Burden of Disease in China Contrasting Disease Burden Patterns of the General and the Migrant Workers Populations

One of China’s major challenges in terms of socio-demographic changes and population health is the large mobile population mainly represented by rural-to-urban migrant workers. After enacting of the “open door-policy” in 1978, economic growth, particularly in the large coastal urban centres, dramatically accelerated. Massive urbanization processes took place fuelled by rural-to-urban migration. The sheer quantity of these ruralto-urban migrant workers highlights the importance of this group for societal changes and population health in China. This also concerns the influence of migrant workers’ specific disease burdens and their health-related behaviours on the health of the Chinese population in general. Despite the obvious significance for population health in China, there is no systematic burden of disease (BoD) assessment available for the migrant subgroup.

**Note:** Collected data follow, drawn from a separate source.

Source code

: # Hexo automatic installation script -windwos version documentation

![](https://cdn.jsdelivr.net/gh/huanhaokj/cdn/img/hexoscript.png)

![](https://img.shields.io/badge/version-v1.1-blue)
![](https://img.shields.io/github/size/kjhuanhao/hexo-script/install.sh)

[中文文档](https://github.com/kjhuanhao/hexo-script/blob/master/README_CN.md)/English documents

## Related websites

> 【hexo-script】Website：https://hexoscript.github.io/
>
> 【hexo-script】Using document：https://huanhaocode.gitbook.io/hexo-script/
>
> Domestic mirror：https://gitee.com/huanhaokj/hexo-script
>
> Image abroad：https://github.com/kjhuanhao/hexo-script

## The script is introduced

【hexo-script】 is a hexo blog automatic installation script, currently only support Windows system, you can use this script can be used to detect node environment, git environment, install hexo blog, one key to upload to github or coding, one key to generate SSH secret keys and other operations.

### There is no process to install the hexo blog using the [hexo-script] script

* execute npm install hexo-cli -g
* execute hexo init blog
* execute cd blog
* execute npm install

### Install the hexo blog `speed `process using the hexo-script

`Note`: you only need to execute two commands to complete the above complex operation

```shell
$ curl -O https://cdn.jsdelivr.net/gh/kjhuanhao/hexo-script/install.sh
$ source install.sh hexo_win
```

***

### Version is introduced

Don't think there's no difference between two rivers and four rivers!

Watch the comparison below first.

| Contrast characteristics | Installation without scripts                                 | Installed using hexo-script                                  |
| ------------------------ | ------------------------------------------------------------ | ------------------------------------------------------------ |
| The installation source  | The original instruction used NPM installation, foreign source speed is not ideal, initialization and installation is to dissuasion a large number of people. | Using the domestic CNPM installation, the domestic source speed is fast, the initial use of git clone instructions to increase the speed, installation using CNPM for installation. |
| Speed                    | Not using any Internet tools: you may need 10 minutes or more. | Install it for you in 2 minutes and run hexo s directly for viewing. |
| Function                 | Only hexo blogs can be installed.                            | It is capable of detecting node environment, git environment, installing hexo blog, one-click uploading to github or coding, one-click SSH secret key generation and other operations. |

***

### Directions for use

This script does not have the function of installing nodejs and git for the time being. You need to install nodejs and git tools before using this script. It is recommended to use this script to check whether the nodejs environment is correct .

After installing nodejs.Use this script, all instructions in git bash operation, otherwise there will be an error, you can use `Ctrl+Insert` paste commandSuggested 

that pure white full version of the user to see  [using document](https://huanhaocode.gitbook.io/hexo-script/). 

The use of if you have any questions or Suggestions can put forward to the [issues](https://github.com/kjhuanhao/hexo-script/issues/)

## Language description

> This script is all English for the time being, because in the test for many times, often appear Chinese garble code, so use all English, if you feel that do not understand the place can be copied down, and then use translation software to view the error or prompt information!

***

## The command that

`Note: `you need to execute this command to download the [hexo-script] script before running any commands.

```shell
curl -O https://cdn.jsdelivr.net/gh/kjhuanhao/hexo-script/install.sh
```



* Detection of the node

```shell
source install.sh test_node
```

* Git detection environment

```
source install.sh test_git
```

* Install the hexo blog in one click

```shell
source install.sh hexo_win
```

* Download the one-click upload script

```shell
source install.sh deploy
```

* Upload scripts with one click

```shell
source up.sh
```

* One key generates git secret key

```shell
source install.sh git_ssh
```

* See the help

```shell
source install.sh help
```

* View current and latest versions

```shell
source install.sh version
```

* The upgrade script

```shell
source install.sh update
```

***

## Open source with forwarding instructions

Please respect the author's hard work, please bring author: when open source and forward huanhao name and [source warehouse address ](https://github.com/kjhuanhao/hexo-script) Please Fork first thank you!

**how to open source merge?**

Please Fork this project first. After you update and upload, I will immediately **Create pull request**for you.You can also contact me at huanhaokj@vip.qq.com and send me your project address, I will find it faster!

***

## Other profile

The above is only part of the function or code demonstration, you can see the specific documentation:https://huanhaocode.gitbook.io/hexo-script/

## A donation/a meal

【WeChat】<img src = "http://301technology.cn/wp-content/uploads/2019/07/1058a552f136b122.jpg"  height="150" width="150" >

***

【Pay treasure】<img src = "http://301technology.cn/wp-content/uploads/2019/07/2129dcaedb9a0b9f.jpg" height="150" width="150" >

The BoD approach, a comparative methodology enabling, among other things, the analyses of the distribution of diseases and symptoms and their temporal changes within and between countries, was used to describe the “background” disease burden in the general population, focusing the typical age group of migrant workers (aged 15 to 49 years). This detailed description should highlight the most important disease patterns in the general population in this age group in China. By means of a BoD assessment and the analysis of the specific health-related characteristics of migrant workers reported by the available key literature, this paper aims at describing the disease burdens of migrants and their specific health needs in contrast to those of the general population. The paper further discusses the potential influence of this large subpopulation on the health status of the general Chinese population.